What counts as a personal item is often just up to the whims of the gate staff. The percentage of flights operating at max capacity is on the rise and now with checked bag fees, more people are pushing the limits of what they can carry on, thus cabin space is at a premium. I took a trip last week and both directions had my bag (20" upright roll-a-board) gate checked because the space was gone with 50 people still left to board. BTW, sitting near the front of the plane with only carry-on luggage is the best...last on, first off, no baggage claim to deal with. 

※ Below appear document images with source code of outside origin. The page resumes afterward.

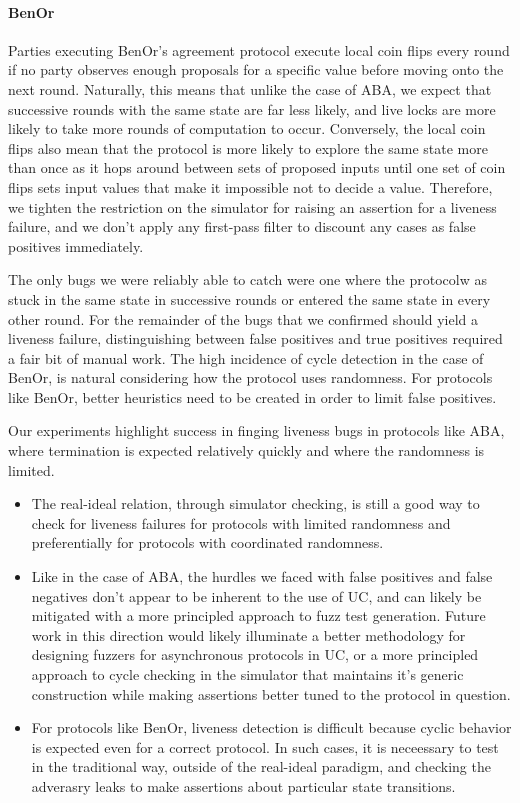 \paragraph{BenOr}
Parties executing BenOr's agreement protocol execute local coin flips every round if no party observes enough proposals for a specific value before moving onto the next round.
Naturally, this means that unlike the case of ABA, we expect that successive rounds with the same state are far less likely, and live locks are more likely to take more rounds of computation to occur. 
Conversely, the local coin flips also mean that the protocol is more likely to explore the same state more than once as it hops around between sets of proposed inputs until one set of coin flips sets input values that make it impossible not to decide a value.
Therefore, we tighten the restriction on the simulator for raising an assertion for a liveness failure, and we don't apply any first-pass filter to discount any cases as false positives immediately. 

The only bugs we were reliably able to catch were one where the protocolw as stuck in the same state in successive rounds or entered the same state in every other round.
For the remainder of the bugs that we confirmed should yield a liveness failure, distinguishing between false positives and true positives required a fair bit of manual work.
The high incidence of cycle detection in the case of BenOr, is natural considering how the protocol uses randomness.
For protocols like BenOr, better heuristics need to be created in order to limit false positives.

Our experiments highlight success in finging liveness bugs in protocols like ABA, where termination is expected relatively quickly and where the randomness is limited.
\begin{itemize}
\item The real-ideal relation, through simulator checking, is still a good way to check for liveness failures for protocols with limited randomness and preferentially for protocols with coordinated randomness.
\item Like in the case of ABA, the hurdles we faced with false positives and false negatives don't appear to be inherent to the use of UC, and can likely be mitigated with a more principled approach to fuzz test generation. Future work in this direction would likely illuminate a better methodology for designing fuzzers for asynchronous protocols in UC, or a more principled approach to cycle checking in the simulator that maintains it's generic construction while making assertions better tuned to the protocol in question.
\item For protocols like BenOr, liveness detection is difficult because cyclic behavior is expected even for a correct protocol. In such cases, it is neceessary to test in the traditional way, outside of the real-ideal paradigm, and checking the adverasry leaks to make assertions about particular state transitions.
\end{itemize}

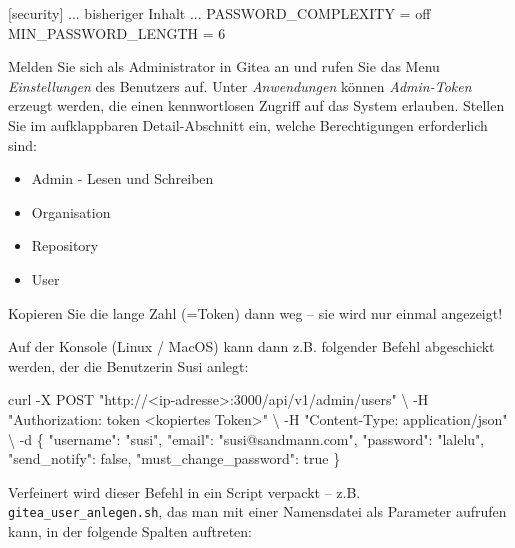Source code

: \documentclass[
  letterpaper,
  DIV=11]{scrreprt}
\newenvironment{Shaded}{\begin{snugshade}}{\end{snugshade}}
\newcommand{\AttributeTok}[1]{\textcolor[rgb]{0.40,0.45,0.13}{#1}}
\newcommand{\DataTypeTok}[1]{\textcolor[rgb]{0.68,0.00,0.00}{#1}}
\newcommand{\ExtensionTok}[1]{\textcolor[rgb]{0.00,0.23,0.31}{#1}}
\newcommand{\NormalTok}[1]{\textcolor[rgb]{0.00,0.23,0.31}{#1}}
\newcommand{\StringTok}[1]{\textcolor[rgb]{0.13,0.47,0.30}{#1}}
\providecommand{\tightlist}{%
  \setlength{\itemsep}{0pt}\setlength{\parskip}{0pt}}\usepackage{longtable,booktabs,array}
\begin{document}
\begin{Shaded}
\begin{Highlighting}[]
\ExtensionTok{[security]}
\ExtensionTok{...}\NormalTok{ bisheriger Inhalt ...}
\ExtensionTok{PASSWORD\_COMPLEXITY}\NormalTok{ = off}
\ExtensionTok{MIN\_PASSWORD\_LENGTH}\NormalTok{ = 6}
\end{Highlighting}
\end{Shaded}

Melden Sie sich als Administrator in Gitea an und rufen Sie das Menu
\emph{Einstellungen} des Benutzers auf. Unter \emph{Anwendungen} können
\emph{Admin-Token} erzeugt werden, die einen kennwortlosen Zugriff auf
das System erlauben. Stellen Sie im aufklappbaren Detail-Abschnitt ein,
welche Berechtigungen erforderlich sind:

\begin{itemize}
\tightlist
\item
  Admin - Lesen und Schreiben
\item
  Organisation
\item
  Repository
\item
  User
\end{itemize}

Kopieren Sie die lange Zahl (=Token) dann weg -- sie wird nur einmal
angezeigt!

Auf der Konsole (Linux / MacOS) kann dann z.B. folgender Befehl
abgeschickt werden, der die Benutzerin Susi anlegt:

\begin{Shaded}
\begin{Highlighting}[]
\ExtensionTok{curl} \AttributeTok{{-}X}\NormalTok{ POST }\StringTok{"http://\textless{}ip{-}adresse\textgreater{}:3000/api/v1/admin/users"} \DataTypeTok{\textbackslash{}}
\NormalTok{{-}H }\StringTok{"Authorization: token \textless{}kopiertes Token\textgreater{}"} \DataTypeTok{\textbackslash{}}
\NormalTok{{-}H }\StringTok{"Content{-}Type: application/json"} \DataTypeTok{\textbackslash{}}
\NormalTok{{-}d }\StringTok{\textquotesingle{}\{}
\StringTok{  "username": "susi",}
\StringTok{  "email": "susi@sandmann.com",}
\StringTok{  "password": "lalelu",}
\StringTok{  "send\_notify": false,}
\StringTok{  "must\_change\_password": true}
\StringTok{\}\textquotesingle{}}
\end{Highlighting}
\end{Shaded}

Verfeinert wird dieser Befehl in ein Script verpackt -- z.B.
\texttt{gitea\_user\_anlegen.sh}, das man mit einer Namensdatei als
Parameter aufrufen kann, in der folgende Spalten auftreten:
\end{document}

I understand the need to carry photo gear aboard (I do it too, albeit with a lighter load), but sooner or later the carry-on rules are bound to be more strictly enforced.


----------



## epp_b (Nov 22, 2010)

Both the NG bag that I bought as well as my previous bag (which was even larger than my NG bag) are within the acceptable size limits for personal items.


----------



## Mathazzar (Nov 23, 2010)

Just FYI, I ended up going with their medium-sized 'walkabout' series. Saw the greenish ones in the store and was completely underwhelmed by the quality and padding. The grey walkabout series from NG seems much better put together. Would also like to pick up a Retrospective 20 (what an incredibly gorgeous bag!), from ThinkTank, at some point for a lighter day bag vs. a travel bag.

Thanks for the help!


----------